NUT Report: Funding for pre-school testing announced

With the debt-ceiling debate raging and the urgency to cut spending, the rationale and priority for a new Race to the Top pre-school standardized assessment initiative go unexplained. States will compete for $500 million in funds to develop tests that are intended to measure "academic performance but also children’s social, emotional, physical and artistic readiness for kindergarten." This assessment is intended to assist Kindergarten teachers in preparing targeted learning opportunities and are not to be used for any rewards or punishments for students, teachers, or schools.

Valerie Strauss of the Washington Post noted that in 2003 when President Bush suggested giving all children in Head Start programs a standardized test, reaction seemed different:
Critics howled. Early childhood development experts said preschoolers are too young to be evaluated by standardized tests in part because they don’t have sufficient ability to comprehend assessment cues. The plan was shelved.
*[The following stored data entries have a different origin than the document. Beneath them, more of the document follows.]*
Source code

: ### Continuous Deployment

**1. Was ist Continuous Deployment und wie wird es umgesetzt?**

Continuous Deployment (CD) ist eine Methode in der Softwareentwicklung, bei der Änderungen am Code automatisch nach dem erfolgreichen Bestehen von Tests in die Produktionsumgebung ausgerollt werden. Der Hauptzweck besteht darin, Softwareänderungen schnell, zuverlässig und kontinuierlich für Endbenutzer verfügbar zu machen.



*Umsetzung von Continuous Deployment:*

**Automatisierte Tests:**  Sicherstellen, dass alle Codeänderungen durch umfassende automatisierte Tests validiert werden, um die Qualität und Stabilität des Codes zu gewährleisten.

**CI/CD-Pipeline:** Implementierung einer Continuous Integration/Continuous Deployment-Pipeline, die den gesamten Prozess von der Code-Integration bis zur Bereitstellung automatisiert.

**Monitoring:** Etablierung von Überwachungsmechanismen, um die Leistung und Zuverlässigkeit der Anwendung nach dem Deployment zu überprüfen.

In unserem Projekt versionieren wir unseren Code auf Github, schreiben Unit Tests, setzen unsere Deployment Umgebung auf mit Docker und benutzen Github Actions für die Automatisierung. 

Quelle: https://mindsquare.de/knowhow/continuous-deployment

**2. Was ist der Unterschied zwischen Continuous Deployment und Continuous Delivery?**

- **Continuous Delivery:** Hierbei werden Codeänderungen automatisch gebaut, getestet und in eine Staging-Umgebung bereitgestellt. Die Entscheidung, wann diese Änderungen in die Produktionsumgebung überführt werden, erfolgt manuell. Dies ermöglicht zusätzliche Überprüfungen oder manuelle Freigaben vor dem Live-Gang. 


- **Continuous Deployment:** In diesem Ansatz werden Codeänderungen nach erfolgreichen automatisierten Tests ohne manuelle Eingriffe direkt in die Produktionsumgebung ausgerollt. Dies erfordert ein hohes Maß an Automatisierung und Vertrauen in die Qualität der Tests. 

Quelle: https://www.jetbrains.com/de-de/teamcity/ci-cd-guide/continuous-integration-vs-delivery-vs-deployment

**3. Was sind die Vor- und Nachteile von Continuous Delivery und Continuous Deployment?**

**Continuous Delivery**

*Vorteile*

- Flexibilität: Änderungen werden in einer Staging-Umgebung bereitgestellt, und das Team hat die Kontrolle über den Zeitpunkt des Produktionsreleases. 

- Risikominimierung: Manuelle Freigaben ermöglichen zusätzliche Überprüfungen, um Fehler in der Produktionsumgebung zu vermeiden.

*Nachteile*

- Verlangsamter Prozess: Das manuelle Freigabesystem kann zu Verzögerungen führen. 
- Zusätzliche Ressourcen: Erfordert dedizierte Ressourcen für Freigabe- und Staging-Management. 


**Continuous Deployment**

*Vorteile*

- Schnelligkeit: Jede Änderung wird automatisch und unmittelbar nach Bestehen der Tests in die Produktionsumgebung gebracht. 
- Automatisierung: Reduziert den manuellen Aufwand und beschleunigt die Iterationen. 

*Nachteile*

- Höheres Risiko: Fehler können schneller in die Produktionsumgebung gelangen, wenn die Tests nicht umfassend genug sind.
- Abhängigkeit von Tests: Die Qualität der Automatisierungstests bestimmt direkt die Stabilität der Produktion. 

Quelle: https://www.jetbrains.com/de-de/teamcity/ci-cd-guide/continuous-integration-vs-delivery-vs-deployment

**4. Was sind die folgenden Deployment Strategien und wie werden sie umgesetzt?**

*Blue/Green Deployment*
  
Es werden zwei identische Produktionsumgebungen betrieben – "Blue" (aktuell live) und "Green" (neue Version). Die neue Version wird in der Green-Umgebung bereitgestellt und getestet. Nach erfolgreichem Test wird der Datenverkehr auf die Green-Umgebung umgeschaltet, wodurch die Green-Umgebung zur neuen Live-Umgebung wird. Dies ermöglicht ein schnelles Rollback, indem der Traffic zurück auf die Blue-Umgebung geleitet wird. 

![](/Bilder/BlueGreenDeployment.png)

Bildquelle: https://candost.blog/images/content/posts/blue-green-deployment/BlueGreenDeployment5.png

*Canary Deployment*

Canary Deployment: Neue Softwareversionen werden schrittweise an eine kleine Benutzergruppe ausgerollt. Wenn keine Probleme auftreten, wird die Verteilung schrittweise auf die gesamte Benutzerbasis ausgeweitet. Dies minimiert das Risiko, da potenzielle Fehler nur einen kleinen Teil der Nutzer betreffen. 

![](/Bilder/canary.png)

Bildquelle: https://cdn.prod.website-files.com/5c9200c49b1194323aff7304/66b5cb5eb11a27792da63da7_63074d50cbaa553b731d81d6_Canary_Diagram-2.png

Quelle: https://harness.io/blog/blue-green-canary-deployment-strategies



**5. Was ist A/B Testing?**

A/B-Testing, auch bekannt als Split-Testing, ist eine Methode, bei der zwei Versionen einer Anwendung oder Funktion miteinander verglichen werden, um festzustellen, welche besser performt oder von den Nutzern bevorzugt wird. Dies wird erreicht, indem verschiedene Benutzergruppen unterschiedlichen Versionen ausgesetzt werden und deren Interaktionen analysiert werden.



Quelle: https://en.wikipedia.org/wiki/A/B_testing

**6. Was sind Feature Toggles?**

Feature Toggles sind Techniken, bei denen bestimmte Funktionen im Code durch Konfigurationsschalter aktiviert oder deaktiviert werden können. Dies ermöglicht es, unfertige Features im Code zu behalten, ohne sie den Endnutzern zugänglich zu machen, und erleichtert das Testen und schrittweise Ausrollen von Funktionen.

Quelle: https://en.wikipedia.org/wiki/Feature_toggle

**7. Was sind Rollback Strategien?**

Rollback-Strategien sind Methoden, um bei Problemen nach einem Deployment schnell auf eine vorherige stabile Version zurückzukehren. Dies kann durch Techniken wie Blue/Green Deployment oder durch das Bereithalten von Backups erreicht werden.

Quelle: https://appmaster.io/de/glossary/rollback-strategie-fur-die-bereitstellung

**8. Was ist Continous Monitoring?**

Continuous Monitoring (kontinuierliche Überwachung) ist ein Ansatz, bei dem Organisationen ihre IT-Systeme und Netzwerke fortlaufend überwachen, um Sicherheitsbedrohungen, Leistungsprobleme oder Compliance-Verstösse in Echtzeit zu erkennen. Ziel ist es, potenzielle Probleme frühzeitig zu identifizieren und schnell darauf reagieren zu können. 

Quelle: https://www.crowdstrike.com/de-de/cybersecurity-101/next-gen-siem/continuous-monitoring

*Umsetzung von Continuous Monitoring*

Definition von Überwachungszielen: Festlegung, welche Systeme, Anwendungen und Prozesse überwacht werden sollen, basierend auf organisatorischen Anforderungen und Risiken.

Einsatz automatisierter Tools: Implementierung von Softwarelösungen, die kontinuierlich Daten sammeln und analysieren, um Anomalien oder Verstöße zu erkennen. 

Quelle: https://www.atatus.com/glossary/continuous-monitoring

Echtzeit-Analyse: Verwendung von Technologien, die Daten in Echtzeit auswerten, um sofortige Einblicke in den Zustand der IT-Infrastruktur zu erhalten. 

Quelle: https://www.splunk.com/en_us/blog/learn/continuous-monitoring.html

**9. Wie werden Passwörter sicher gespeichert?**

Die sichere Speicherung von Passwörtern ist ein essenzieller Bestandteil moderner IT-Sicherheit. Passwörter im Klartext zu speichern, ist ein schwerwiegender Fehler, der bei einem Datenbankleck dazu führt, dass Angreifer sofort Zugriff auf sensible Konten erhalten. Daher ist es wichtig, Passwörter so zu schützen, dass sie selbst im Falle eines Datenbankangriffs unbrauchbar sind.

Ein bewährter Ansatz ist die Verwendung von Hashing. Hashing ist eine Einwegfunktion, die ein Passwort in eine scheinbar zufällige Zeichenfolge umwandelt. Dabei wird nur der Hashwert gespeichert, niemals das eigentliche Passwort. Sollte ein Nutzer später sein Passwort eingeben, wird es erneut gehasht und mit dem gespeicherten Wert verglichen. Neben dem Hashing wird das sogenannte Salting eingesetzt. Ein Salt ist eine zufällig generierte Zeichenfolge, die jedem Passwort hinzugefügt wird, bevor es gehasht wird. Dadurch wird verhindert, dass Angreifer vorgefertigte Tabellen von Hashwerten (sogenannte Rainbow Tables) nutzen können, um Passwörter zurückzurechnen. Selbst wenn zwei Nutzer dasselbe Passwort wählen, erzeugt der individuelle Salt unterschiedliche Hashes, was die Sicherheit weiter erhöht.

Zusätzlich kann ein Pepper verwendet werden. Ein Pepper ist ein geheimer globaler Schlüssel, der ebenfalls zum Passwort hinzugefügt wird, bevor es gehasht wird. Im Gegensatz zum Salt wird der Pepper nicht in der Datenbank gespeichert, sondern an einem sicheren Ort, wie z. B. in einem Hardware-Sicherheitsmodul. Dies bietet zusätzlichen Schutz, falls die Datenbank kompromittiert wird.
A recent article in The Nation notes concerns about this initiative.
The kindergarten-entry assessments are “probably the most radical part of the [Race to the Top early learning] program,” acknowledges Sara Mead, a pre-K expert and senior associate partner at Bellweather Education Partners, a nonprofit Washington, DC, consulting firm. “It would drive a big shift towards much more measurement of early learning program outcomes, which parts of the early-childhood education community have traditionally opposed.… But these are not intended to be assessments to determine whether or not an individual child is ‘ready’ for kindergarten, and they never have high stakes for kids, in terms of denying them entry into kindergarten.”

Laura Bornfreund, a policy analyst at the New America Foundation’s Early Learning Initiative, has written that pre-K assessment remains controversial:

Concerns over inappropriate assessments of young children are rampant, so it bears repeating that appropriate kindergarten readiness assessments are not “tests” in the way adults might think of them. They do not require children to sit down with a bubble sheet and number-two pencil. Often they are based on teachers’ observations of children’s drawings or playtime interactions. For many literacy assessments teachers conduct them by sitting down with students, one by one, to ask them questions about sounds and letters or to point to pictures. The idea is to create a low-pressure experience. But there are still many questions in the research community about how to ensure that assessments are administered in ways that are sensitive to a child’s age and stage of development.


Pop Quiz

1) What is the problem this new assessment will solve?
2) Will the data collected become part of the State Longitudinal Database Systems?
3) Will the data be made available to other agencies and researchers without parental consent in accordance with the proposed regulatory changes to Family Education Rights and Protection Act?

Answers:
1) No one knows, but it's expensive.
2) No one knows, change is hard.
3) No one knows, we have to do something.

I am not an educator, not a policy wonk, nor a pre-K expert, but I am taxpayer and a NUT - No Unnecessary Testing. Peanuts anyone?